Album: City Nights (Chrysalis)

At around the same time that Billy Joel was winning a Grammy for Just the Way You Are and disco, punk, and New Wave were simultaneously selling records, a pop/rock song about a runaway teenage girl who may or may not be a prostitute, “running wild” in the city, was a smash-hit.

The song Hot Child in the City spent 31 weeks on the charts, reaching no. 1 on the Billboard Hot 100 end of October 1978. Say what you want about the song, though, it’s catchy. What’s more, most people probably thought a woman was singing it.

Nick Gilder started out in music as the lead singer for the Vancouver, Canada based glam band Sweeney Todd. According to the biography on his website, he and guitarist Jimmy Mccullough were the founding members.

The band had a No. 1 hit in Canada with Roxy Roller in 1976, and winning a Juno award, after which Gilder left the band with Jimmy McCullough to move the Los Angeles and start a solo career. Gilder was replaced by none other than the 15-year old Bryan Adams, who obviously did not start a band in the Summer of ’69. Sweeney Todd’s subsequent album If Wishes Were Horses was unsuccessful, and Adams left, after which the band replaced him with singer Chris Booth before breaking up in 1978.

Gilder with partner Jimmy McCullough fared a bit better. He signed a deal with Chrysalis and made an album called You Know Who You Are, followed by City Nights, featuring Hot Child in the City, co-written by Gilder and McCullough. None of Gilder’s other songs reach such heights. But, but Here Comes the Night (City Nights) was a minor hit, peaking at no. 44, and (You Really) Rock Me (Frequency) went to 57, both in 1979.

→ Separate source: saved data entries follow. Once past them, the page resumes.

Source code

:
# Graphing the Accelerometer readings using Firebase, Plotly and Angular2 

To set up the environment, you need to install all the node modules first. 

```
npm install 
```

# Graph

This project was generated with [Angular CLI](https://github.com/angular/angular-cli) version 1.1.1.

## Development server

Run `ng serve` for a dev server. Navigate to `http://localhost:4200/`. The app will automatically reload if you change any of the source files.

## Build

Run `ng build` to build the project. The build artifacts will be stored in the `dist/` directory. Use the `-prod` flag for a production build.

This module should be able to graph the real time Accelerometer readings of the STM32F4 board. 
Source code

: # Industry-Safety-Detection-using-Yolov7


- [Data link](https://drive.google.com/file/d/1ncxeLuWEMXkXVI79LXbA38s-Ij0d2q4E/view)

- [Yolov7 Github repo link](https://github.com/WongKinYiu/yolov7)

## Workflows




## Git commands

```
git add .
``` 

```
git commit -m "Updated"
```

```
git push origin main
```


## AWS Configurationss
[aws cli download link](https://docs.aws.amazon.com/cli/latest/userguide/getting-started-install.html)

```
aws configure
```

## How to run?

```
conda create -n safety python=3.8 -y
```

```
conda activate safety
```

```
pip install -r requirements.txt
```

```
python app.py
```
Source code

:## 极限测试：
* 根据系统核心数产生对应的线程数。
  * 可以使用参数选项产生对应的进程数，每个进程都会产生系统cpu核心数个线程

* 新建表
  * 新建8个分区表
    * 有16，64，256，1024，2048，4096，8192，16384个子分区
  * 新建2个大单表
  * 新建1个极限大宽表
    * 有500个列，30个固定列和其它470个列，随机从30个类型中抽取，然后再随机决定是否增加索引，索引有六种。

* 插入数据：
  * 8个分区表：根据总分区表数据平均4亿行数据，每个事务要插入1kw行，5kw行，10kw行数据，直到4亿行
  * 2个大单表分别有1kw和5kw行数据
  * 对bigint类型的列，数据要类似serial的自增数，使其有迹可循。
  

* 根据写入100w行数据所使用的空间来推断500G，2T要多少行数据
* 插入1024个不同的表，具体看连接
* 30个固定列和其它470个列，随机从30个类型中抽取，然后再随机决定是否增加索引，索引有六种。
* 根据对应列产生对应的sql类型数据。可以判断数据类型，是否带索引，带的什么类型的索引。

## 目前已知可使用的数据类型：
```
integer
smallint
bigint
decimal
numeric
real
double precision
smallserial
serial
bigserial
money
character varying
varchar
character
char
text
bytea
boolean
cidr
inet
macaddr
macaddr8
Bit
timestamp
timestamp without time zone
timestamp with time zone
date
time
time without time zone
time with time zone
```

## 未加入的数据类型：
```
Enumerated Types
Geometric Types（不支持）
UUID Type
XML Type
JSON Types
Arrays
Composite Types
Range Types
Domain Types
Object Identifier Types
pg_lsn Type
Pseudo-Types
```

Nick Gilder is still well-remembered for the original Sweeney Todd hit Roxy Roller, and the band, for their part, tried to recapture the success of the song by recording new versions of it with new singers, but none of these attempts ever worked out. However, the band reunited in 2000 and released an album and then in 2007, they headlined the Golden Spike Days Festival in Port Moody, British Columbia, with Nick Gilder on vocals. The band is still gigging.

Some of Guilder’s songs were big hits for other artists, including Rated X for Pat Benatar, and The Warrior, which he wrote for Patti Smythe.